The product codes are “PTM” for polarized trefoil mosaics, “CTM” for clear trefoil mosaics, “PNN” for polarized NFI images, and “CNN” for clear NFI images.

Level 3#

Two intermediary product codes describe data products just before the final L3 products, “PIM” for polarized intermediate mosaics, and “CIM” for clear intermediate mosaics. These products have F-corona subtraction, but no starfield removal.

Level 3 products are background-subtracted and are intended to be usable directly as coronal and solar-wind images. The basic product codes are similar to the Level 2 codes, but include long-term average products (“PAM”, “PAN”, “CAM”, and “CAN”) that fill in the entire circular FOV by averaging across 32 minutes of PUNCH data acquisition. In addition, a wind-flow product “VAM” describes derived solar-wind motion.

Level Q: QuickPUNCH#

These images are intended to be useful for space weather forecasting. They use a time-asymmetric background modeling scheme that permits low-latency production. They’re produced for NOAA’s space weather forecasting infrastructure, but are also made available to other users.

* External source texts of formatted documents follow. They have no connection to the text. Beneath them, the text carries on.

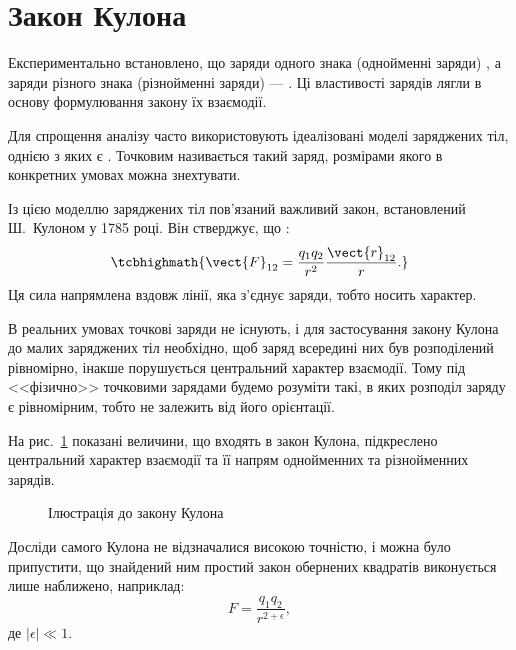 \section{Закон Кулона}


Експериментально встановлено, що заряди одного знака (однойменні заряди) , а заряди різного знака (різнойменні заряди) ---
. Ці властивості зарядів лягли в основу формулювання закону їх взаємодії.


Для спрощення аналізу часто використовують ідеалізовані моделі заряджених тіл, однією з яких є . Точковим називається такий заряд,
розмірами якого в конкретних умовах можна знехтувати.

Із цією моделлю заряджених тіл пов'язаний важливий закон, встановлений Ш.~Кулоном у 1785 році. Він стверджує, що :
\begin{equation}\label{eq:ColumbLaw}
	\tcbhighmath{
		\vect{F}_{12} = \frac{q_1 q_2}{r^2}\frac{\vect{r}_{12}}{r}.
	}
\end{equation}
Ця сила напрямлена вздовж лінії, яка з'єднує заряди, тобто носить  характер.
\begin{Attention}
    В реальних умовах точкові заряди не існують, і для застосування закону Кулона до малих заряджених тіл необхідно, щоб заряд всередині них був
    розподілений рівномірно, інакше порушується центральний характер взаємодії. Тому під <<фізично>> точковими зарядами будемо розуміти такі, в яких
    розподіл заряду
    є рівномірним,
    тобто не залежить від його орієнтації.
\end{Attention}

На рис.~\ref{pic:Columb} показані величини, що входять в закон Кулона, підкреслено центральний характер взаємодії та її напрям однойменних та
різнойменних зарядів.


\begin{figure}
	\centering
	\caption{Ілюстрація до закону Кулона}
    \label{pic:Columb}
\end{figure}

Досліди самого Кулона не відзначалися високою точністю, і можна було припустити, що знайдений ним простий закон обернених квадратів виконується лише
наближено, наприклад:
\begin{equation*}
	F = \frac{q_1 q_2}{r^{2 + \epsilon}},
\end{equation*}
де $|\epsilon| \ll 1$.

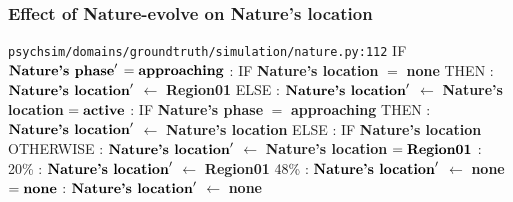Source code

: \documentclass{article}%
\begin{document}
\subsubsection{Effect of Nature{-}evolve on Nature's location}%
\label{ssubsec:Effect of Nature{-}evolve on Nature's location}%
\begin{flushleft}%
\verb|psychsim/domains/groundtruth/simulation/nature.py:112|%
\linebreak%
IF %
$\mbox{\textbf{Nature's phase}} '$%
\linebreak%
\hspace*{2em}%
$= \mbox{\textbf{approaching}}$%
: %
IF %
\textbf{Nature's location}%
$=$%
\textbf{none}%
\linebreak%
\hspace*{4em}%
THEN %
: %
$\mbox{\textbf{Nature's location}} '$%
$\leftarrow$%
\textbf{Region01}%
\linebreak%
\hspace*{4em}%
ELSE %
: %
$\mbox{\textbf{Nature's location}} '$%
$\leftarrow$%
\textbf{Nature's location}%
\linebreak%
\hspace*{2em}%
$= \mbox{\textbf{active}}$%
: %
IF %
\textbf{Nature's phase}%
$=$%
\textbf{approaching}%
\linebreak%
\hspace*{4em}%
THEN %
: %
$\mbox{\textbf{Nature's location}} '$%
$\leftarrow$%
\textbf{Nature's location}%
\linebreak%
\hspace*{4em}%
ELSE %
: %
IF %
\textbf{Nature's location}%
\linebreak%
\hspace*{6em}%
OTHERWISE %
: %
$\mbox{\textbf{Nature's location}} '$%
$\leftarrow$%
\textbf{Nature's location}%
\linebreak%
\hspace*{6em}%
$= \mbox{\textbf{Region01}}$%
: %
\linebreak%
\hspace*{8em}%
20\%%
: %
$\mbox{\textbf{Nature's location}} '$%
$\leftarrow$%
\textbf{Region01}%
\linebreak%
\hspace*{8em}%
48\%%
: %
$\mbox{\textbf{Nature's location}} '$%
$\leftarrow$%
\textbf{none}%
\linebreak%
\hspace*{2em}%
$= \mbox{\textbf{none}}$%
: %
$\mbox{\textbf{Nature's location}} '$%
$\leftarrow$%
\textbf{none}%
\end{flushleft}
\end{document}
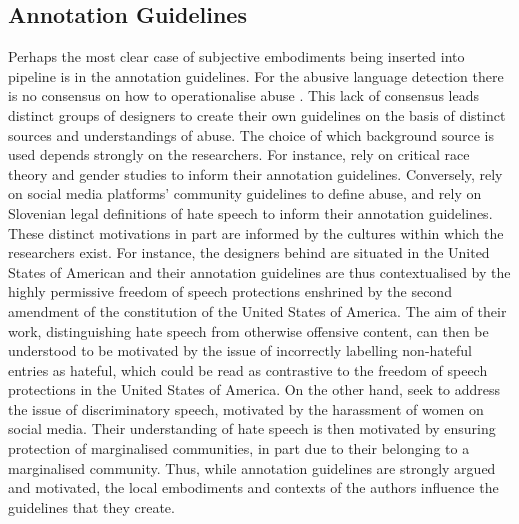 {\subsection{Annotation Guidelines}
Perhaps the most clear case of subjective embodiments being inserted into pipeline is in the annotation guidelines.
For the abusive language detection there is no consensus on how to operationalise abuse \citep{Waseem:2017}.
This lack of consensus leads distinct groups of designers to create their own guidelines on the basis of distinct sources and understandings of abuse.
The choice of which background source is used depends strongly on the researchers.
For instance, \citet{Waseem-Hovy:2016} rely on critical race theory and gender studies to inform their annotation guidelines.
Conversely, \citet{Davidson:2017} rely on social media platforms' community guidelines to define abuse, and \citet{Fiser:2017} rely on Slovenian legal definitions of hate speech to inform their annotation guidelines.
These distinct motivations in part are informed by the cultures within which the researchers exist.
For instance, the designers behind \citet{Davidson:2017} are situated in the United States of American and their annotation guidelines are thus contextualised by the highly permissive freedom of speech protections enshrined by the second amendment of the constitution of the United States of America.
The aim of their work, distinguishing hate speech from otherwise offensive content, can then be understood to be motivated by the issue of incorrectly labelling non-hateful entries as hateful, which could be read as contrastive to the freedom of speech protections in the United States of America.
On the other hand, \citet{Waseem-Hovy:2016} seek to address the issue of discriminatory speech, motivated by the harassment of women on social media.
Their understanding of hate speech is then motivated by ensuring protection of marginalised communities, in part due to their belonging to a marginalised community.
Thus, while annotation guidelines are strongly argued and motivated, the local embodiments and contexts of the authors influence the guidelines that they create.

}

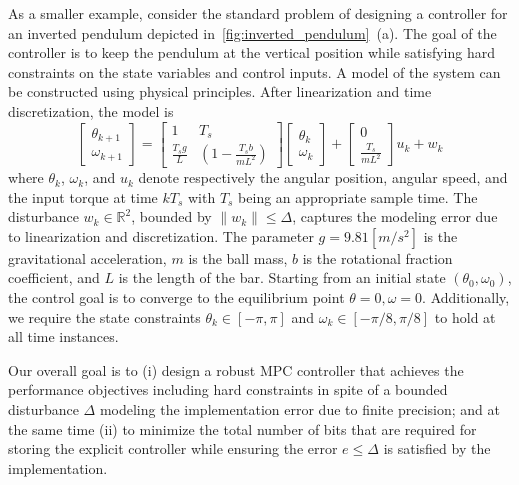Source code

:As a smaller example, consider the standard problem of designing a controller for an inverted pendulum depicted in~\autoref{fig:inverted_pendulum}~{(a)}.
The goal of the controller is to keep the pendulum at the vertical position while satisfying hard constraints on the state variables and control inputs.
A model of the system can be constructed using physical principles. 
After linearization and time discretization, the model is
	\begin{equation}
		\begin{bmatrix}
			 \theta_{k+1}\\
			\omega_{k+1}
		\end{bmatrix}=
		\begin{bmatrix}
			1 & T_s\\
			\frac{T_sg}{L}& (1-\frac{T_sb}{mL^2})		
		\end{bmatrix}
		\begin{bmatrix}
			\theta_k\\
			\omega_k
		\end{bmatrix}+
		\begin{bmatrix}
			0\\
			\frac{T_s}{mL^2}
		\end{bmatrix}u_k + w_k
		\label{eq:pendul_ss}
	\end{equation}
where $\theta_k$, $\omega_k$, and $u_k$ denote respectively the angular position, angular speed, 
and the input torque at time $kT_s$ with $T_s$ being an appropriate sample time.
The disturbance $w_k\in\mathbb R^2$, bounded by $\|w_k\|\leq \Delta$, captures the modeling error due to 
linearization and discretization. 
The parameter $g=9.81 [m/s^2]$ is the gravitational acceleration, $m$ is the ball mass, $b$ is the rotational fraction coefficient, 
and $L$ is the length of the bar. 
Starting from an initial state $(\theta_0,\omega_0)$, the control goal is to converge to the equilibrium point 
$\theta=0, \omega=0$.
Additionally, we require the state constraints $\theta_k\in[-\pi,\pi]$ and $\omega_k\in[-\pi/8,\pi/8]$ to hold at all time instances.

Our overall goal is to 
(i) design a robust MPC controller that achieves the performance objectives including hard constraints in spite of a bounded
disturbance $\Delta$ modeling the implementation error due to finite precision;
and at the same time
(ii) to minimize the total number of bits that are required for storing the explicit controller 
while ensuring the error $e\leq \Delta$ is satisfied by the implementation.

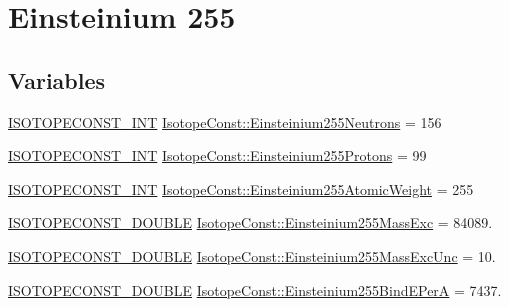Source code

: \hypertarget{group___isotope_const-_einsteinium-_es255}{}\section{Einsteinium 255}
\label{group___isotope_const-_einsteinium-_es255}
\subsection*{Variables}
\begin{DoxyCompactItemize}
\item 
\mbox{\hyperlink{group___isotope_const-_macros_ga5f18360b3e99483a35c32d789e62621c}{I\+S\+O\+T\+O\+P\+E\+C\+O\+N\+S\+T\+\_\+\+I\+NT}} \mbox{\hyperlink{group___isotope_const-_einsteinium-_es255_ga72b37d13f809b98d76d4b37b315bdea6}{Isotope\+Const\+::\+Einsteinium255\+Neutrons}} = 156
\item 
\mbox{\hyperlink{group___isotope_const-_macros_ga5f18360b3e99483a35c32d789e62621c}{I\+S\+O\+T\+O\+P\+E\+C\+O\+N\+S\+T\+\_\+\+I\+NT}} \mbox{\hyperlink{group___isotope_const-_einsteinium-_es255_ga73981f1dadcc4b4f8aeb67a419fc09bc}{Isotope\+Const\+::\+Einsteinium255\+Protons}} = 99
\item 
\mbox{\hyperlink{group___isotope_const-_macros_ga5f18360b3e99483a35c32d789e62621c}{I\+S\+O\+T\+O\+P\+E\+C\+O\+N\+S\+T\+\_\+\+I\+NT}} \mbox{\hyperlink{group___isotope_const-_einsteinium-_es255_gae3d2dd3fcfcee4d1a1be22be552fbb28}{Isotope\+Const\+::\+Einsteinium255\+Atomic\+Weight}} = 255
\item 
\mbox{\hyperlink{group___isotope_const-_macros_ga8f45a7272ce02c0b4c65c44636ed719a}{I\+S\+O\+T\+O\+P\+E\+C\+O\+N\+S\+T\+\_\+\+D\+O\+U\+B\+LE}} \mbox{\hyperlink{group___isotope_const-_einsteinium-_es255_ga63846a0f3d4f53d035767019e020b3a4}{Isotope\+Const\+::\+Einsteinium255\+Mass\+Exc}} = 84089.
\item 
\mbox{\hyperlink{group___isotope_const-_macros_ga8f45a7272ce02c0b4c65c44636ed719a}{I\+S\+O\+T\+O\+P\+E\+C\+O\+N\+S\+T\+\_\+\+D\+O\+U\+B\+LE}} \mbox{\hyperlink{group___isotope_const-_einsteinium-_es255_ga13e171899c3490f5ff81665ff38e39f7}{Isotope\+Const\+::\+Einsteinium255\+Mass\+Exc\+Unc}} = 10.
\item 
\mbox{\hyperlink{group___isotope_const-_macros_ga8f45a7272ce02c0b4c65c44636ed719a}{I\+S\+O\+T\+O\+P\+E\+C\+O\+N\+S\+T\+\_\+\+D\+O\+U\+B\+LE}} \mbox{\hyperlink{group___isotope_const-_einsteinium-_es255_ga3cd2d1323e412a917e70e15236438156}{Isotope\+Const\+::\+Einsteinium255\+Bind\+E\+PerA}} = 7437.

\end{DoxyCompactItemize}
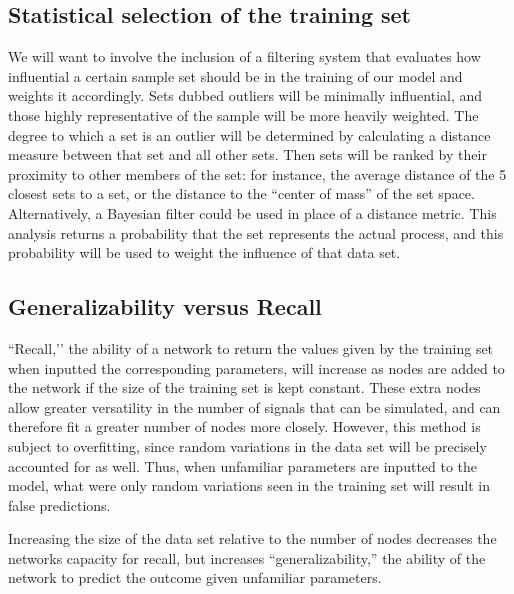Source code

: \documentclass[10pt]{article}
\begin{document}
\subsection{Statistical selection of the training set}
We will want to involve the inclusion of a filtering system that evaluates how influential a certain sample set should be in the training of our model and weights it accordingly. Sets dubbed outliers will be minimally influential, and those highly representative of the sample will be more heavily weighted. The degree to which a set is an outlier will be determined by calculating a distance measure between that set and all other sets. Then sets will be ranked by their proximity to other members of the set: for instance, the average distance of the 5 closest sets to a set, or the distance to the “center of mass” of the set space. Alternatively, a Bayesian filter could be used in place of a distance metric. This analysis returns a probability that the set represents the actual process, and this probability will be used to weight the influence of that data set.


\subsection{Generalizability versus Recall}
``Recall,’’ the ability of a network to return the values given by the training set when inputted the corresponding parameters, will increase as nodes are added to the network if the size of the training set is kept constant. These extra nodes allow greater versatility in the number of signals that can be simulated, and can therefore fit a greater number of nodes more closely. However, this method is subject to overfitting, since random variations in the data set will be precisely accounted for as well. Thus, when unfamiliar parameters are inputted to the model, what were only random variations seen in the training set will result in false predictions.

Increasing the size of the data set relative to the number of nodes decreases the networks capacity for recall, but increases “generalizability,” the ability of the network to predict the outcome given unfamiliar parameters.
\end{document}
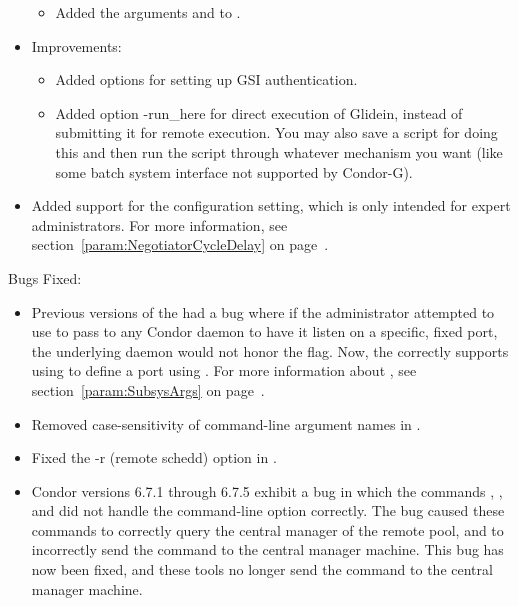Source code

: \begin{itemize}
\begin{itemize}
  \item Added the  arguments  and
   to .

\end{itemize}

\item {} Improvements:

\begin{itemize}

  \item Added  options for setting up GSI authentication.

  \item Added  option {-run\_here} for direct
  execution of Glidein, instead of submitting it for remote execution.
  You may also save a script for doing this and then run the script
  through whatever mechanism you want (like some batch system
  interface not supported by Condor-G).

\end{itemize}

\item Added support for the 
  configuration setting, which is only intended for expert
  administrators.
  For more information, see section~\ref{param:NegotiatorCycleDelay}
  on page~\pageref{param:NegotiatorCycleDelay}.


\end{itemize}

\noindent Bugs Fixed:

\begin{itemize}

\item Previous versions of the  had a bug where if the
  administrator attempted to use  to pass 
  to any Condor daemon to have it listen on a specific, fixed port,
  the underlying daemon would not honor the flag.
  Now, the  correctly supports using
   to define a port using .
  For more information about , see
  section~\ref{param:SubsysArgs} on page~\pageref{param:SubsysArgs}.

\item Removed case-sensitivity of command-line argument names in
.

\item Fixed the {-r} (remote schedd) option in .

\item Condor versions 6.7.1 through 6.7.5 exhibit a bug in
  which the commands , , and
   did not handle the  command-line option
  correctly.
  The bug caused these commands to correctly query the central manager
  of the remote pool,
  and to incorrectly send the command to the central manager machine.
  This bug has now been fixed, and these tools no longer send
  the command to the central manager machine.

\end{itemize}

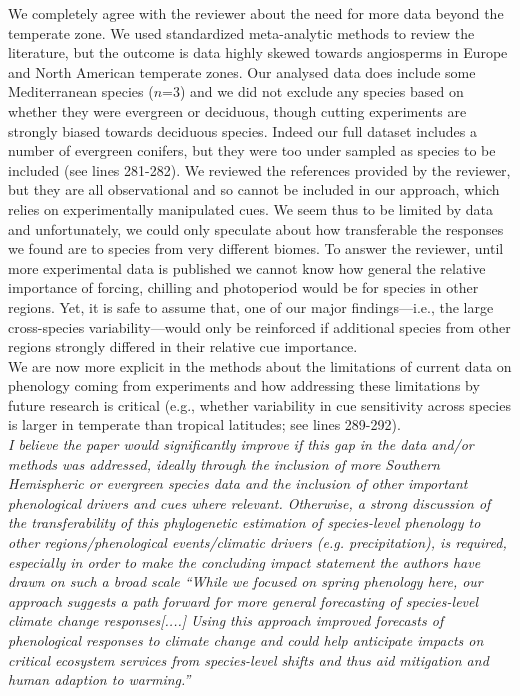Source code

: \documentclass[11pt]{article}
\begin{document}
We completely agree with the reviewer about the need for more data beyond the temperate zone. We used standardized meta-analytic methods to review the literature, but the outcome is data highly skewed towards angiosperms in Europe and North American temperate zones. Our analysed data does include some Mediterranean species ($n$=3) and we did not exclude any species based on whether they were evergreen or deciduous, though cutting experiments are strongly biased towards deciduous species. Indeed our full dataset includes a number of evergreen conifers, but they were too under sampled as species to be included (see lines 281-282). We reviewed the references provided by the reviewer, but they are all observational and so cannot be included in our approach, which relies on experimentally manipulated cues. We seem thus to be limited by data and unfortunately, we could only speculate about how transferable the responses we found are to species from very different biomes. To answer the reviewer, until more experimental data is published we cannot know how general the relative importance of forcing, chilling and photoperiod would be for species in other regions. Yet, it is safe to assume that, one of our major findings---i.e., the large cross-species variability---would only be reinforced if additional species from other regions strongly differed in their relative cue importance.\\

We are now more explicit in the methods about the limitations of current data on phenology coming from experiments and how addressing these limitations by future research is critical (e.g., whether variability in cue sensitivity across species is larger in temperate than tropical latitudes; see lines 289-292). \\


\emph{I believe the paper would significantly improve if this gap in the data and/or methods was addressed, ideally through the inclusion of more Southern Hemispheric or evergreen species data and the inclusion of other important phenological drivers and cues where relevant. Otherwise, a strong discussion of the transferability of this phylogenetic estimation of species-level phenology to other regions/phenological events/climatic drivers (e.g. precipitation), is required, especially in order to make the concluding impact statement the authors have drawn on such a broad scale “While we focused on spring phenology here, our approach suggests a path forward for more general forecasting of species-level climate change responses[....] Using this approach improved forecasts of phenological responses to climate change and could help anticipate impacts on critical ecosystem services from species-level shifts and thus aid mitigation and human adaption to warming.”}\\
\end{document}
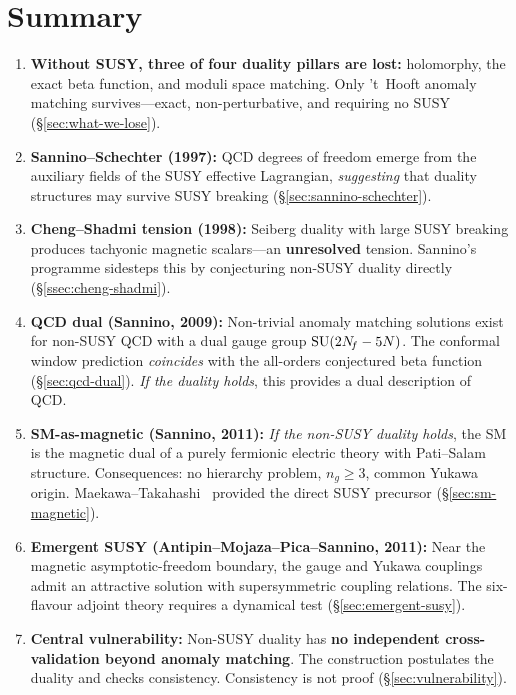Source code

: \documentclass[11pt,a4paper]{article}
\begin{document}
\section{Summary}
\label{sec:summary}

\begin{tcolorbox}[
  enhanced,
  colback=green!5!white,
  colframe=green!60!black,
  fonttitle=\bfseries,
  title={Lecture 6: Summary}
]
\begin{enumerate}
  \item \textbf{Without SUSY, three of four duality pillars are lost:}
    holomorphy, the exact beta function, and moduli space matching.
    Only 't~Hooft anomaly matching survives---exact, non-perturbative,
    and requiring no SUSY (\S\ref{sec:what-we-lose}).

  \item \textbf{Sannino--Schechter (1997):}  QCD degrees of freedom
    emerge from the auxiliary fields of the SUSY effective Lagrangian,
    \emph{suggesting} that duality structures may survive SUSY breaking
    (\S\ref{sec:sannino-schechter}).

  \item \textbf{Cheng--Shadmi tension (1998):}  Seiberg duality with
    large SUSY breaking produces tachyonic magnetic scalars---an
    \textbf{unresolved} tension.  Sannino's programme sidesteps this
    by conjecturing non-SUSY duality directly
    (\S\ref{ssec:cheng-shadmi}).

  \item \textbf{QCD dual (Sannino, 2009):}  Non-trivial anomaly
    matching solutions exist for non-SUSY QCD with a dual gauge
    group $\mathrm{SU}(2N_{\!f} - 5N)$.  The conformal window prediction
    \emph{coincides} with the all-orders conjectured beta function
    (\S\ref{sec:qcd-dual}).  \emph{If the duality holds}, this
    provides a dual description of QCD.

  \item \textbf{SM-as-magnetic (Sannino, 2011):}  \emph{If the
    non-SUSY duality holds}, the SM is the magnetic dual of a
    purely fermionic electric theory with Pati--Salam structure.
    Consequences: no hierarchy problem, $n_g \geq 3$, common Yukawa
    origin.  Maekawa--Takahashi~\cite{MT1996} provided the
    direct SUSY precursor (\S\ref{sec:sm-magnetic}).

  \item \textbf{Emergent SUSY (Antipin--Mojaza--Pica--Sannino, 2011):}
    Near the magnetic asymptotic-freedom boundary, the gauge and
    Yukawa couplings admit an attractive solution with supersymmetric
    coupling relations. The six-flavour adjoint theory requires a
    dynamical test (\S\ref{sec:emergent-susy}).

  \item \textbf{Central vulnerability:}  Non-SUSY duality has
    \textbf{no independent cross-validation beyond anomaly matching}.
    The construction postulates the duality and checks consistency.
    Consistency is not proof (\S\ref{sec:vulnerability}).
\end{enumerate}
\end{tcolorbox}
\end{document}
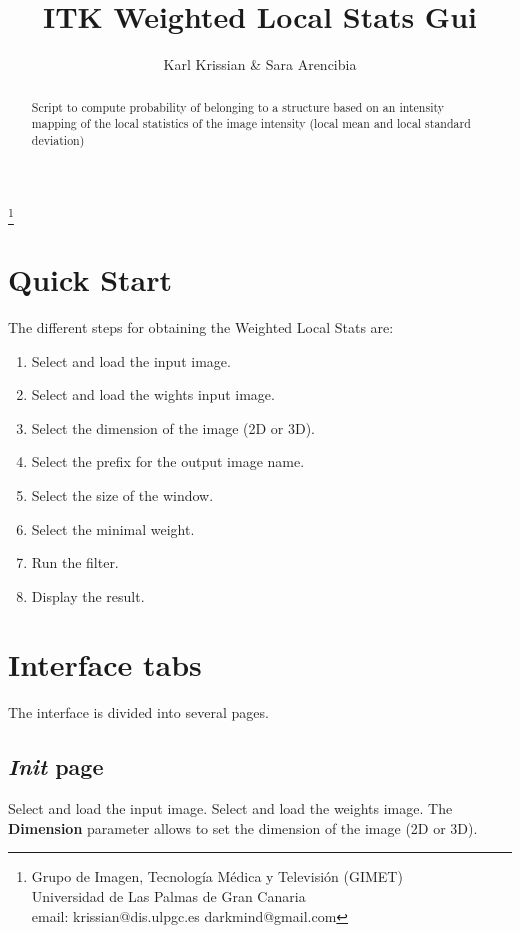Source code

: \documentclass{article}
\begin{document}
\title{ITK Weighted Local Stats Gui}
\author{Karl Krissian \& Sara Arencibia}
\thanks{
Grupo de Imagen, Tecnolog\'ia M\'edica y Televisi\'on (GIMET)\\
Universidad de Las Palmas de Gran Canaria\\
email: krissian@dis.ulpgc.es darkmind@gmail.com
}


\maketitle

\begin{abstract}
Script to compute probability of belonging to a structure based on an intensity mapping of the local statistics of the image intensity (local mean and local standard deviation)
\end{abstract}


\section{Quick Start}

The different steps for obtaining the Weighted Local Stats are:
\begin{enumerate}
  \item Select and load the input image.
  \item Select and load the wights input image.
  \item Select the dimension of the image (2D or 3D).
  \item Select the prefix for the output image name.
  \item Select the size of the window.
  \item Select the minimal weight.
  \item Run the filter.
  \item Display the result.
\end{enumerate}

\section{Interface tabs}

The interface is divided into several pages.

\subsection{\emph{Init} page}

Select and load the input image.
Select and load the weights image.
The {\bf Dimension} parameter allows to set the dimension of the image (2D or 3D).
\end{document}
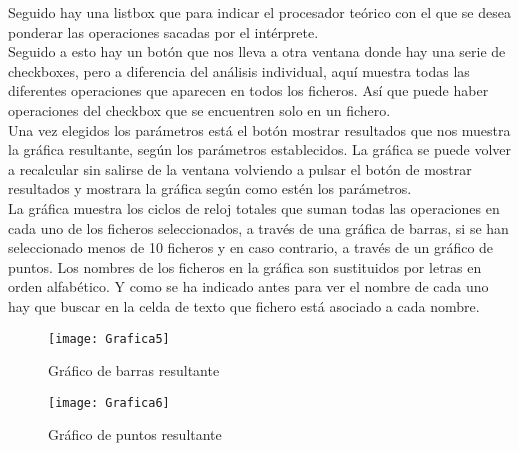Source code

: Seguido hay una listbox que para indicar el procesador teórico con el que se desea ponderar  las operaciones sacadas por el intérprete.\\
Seguido a esto hay un botón que nos lleva a otra ventana donde hay una serie de checkboxes, pero a diferencia del análisis individual, aquí muestra todas las diferentes operaciones que aparecen en todos los ficheros. Así que puede haber operaciones del checkbox que se encuentren solo en un fichero.\\
Una vez elegidos los parámetros está el botón mostrar resultados que nos muestra la gráfica resultante, según los parámetros establecidos. La gráfica se  puede volver a recalcular sin salirse de la ventana volviendo a  pulsar el botón de mostrar resultados y mostrara la gráfica según como estén los parámetros.\\

La gráfica muestra los ciclos de reloj totales que suman todas las operaciones en cada uno de los ficheros seleccionados, a través de una gráfica de barras, si se han seleccionado menos de 10 ficheros y en caso contrario, a través de un gráfico de puntos. Los nombres de los ficheros en la gráfica son sustituidos por letras en orden alfabético. Y como se ha indicado antes para ver el nombre de cada uno hay que buscar en la celda de texto que fichero está asociado a cada nombre.\\

\begin{figure}[H]
\centering
\texttt{[image: Grafica5]}
\caption{Gráfico de barras resultante}
\end{figure}

\begin{figure}[H]
\centering
\texttt{[image: Grafica6]}
\caption{Gráfico de puntos resultante}
\end{figure}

NFI images include a large and very dynamic stray light component. We are working on a technique to handle this. For now, we are using a PCA-based approach to fit and remove this stray light, and the F corona is also removed by it. We fit about 50 PCA components to a group of about 500 good images (i.e. not outlier images—no corrupted regions, no heavy saturation). The fitted components are then used to transform and un-transform an image to be subtracted. This reconstructed image, composed of only the leading PCA components, tends to contain the stray light and F corona but little of the K corona, and we subtract it out. The image to be subtracted is excluded from the set of images the PCA is fit to, to reduce the likelihood that dynamic K corona structure is contained in the PCA components. To reduce the impact of planets and the Moon, which can leave prominent artifacts in the leading PCA components, we divide the image plane into quarters. Each quarter is fit and filtered separately, with the fitting only using images that do not contain a planet or the Moon in that quarter. This quartering approach, combined with outlier image rejection, tends to reduce an initial set of 1000 images to about 500 that are actually fit for any one quarter of the image.

Because this PCA approach removes the F corona from the NFI images but we are not yet subtracting the F corona from WFI images, NFI is currently excluded from the CTM mosaics, but this will be changed in the future.

Level L: QuickLook#

These images are intended for viewing and are published in JPEG2000 (.jp2) format.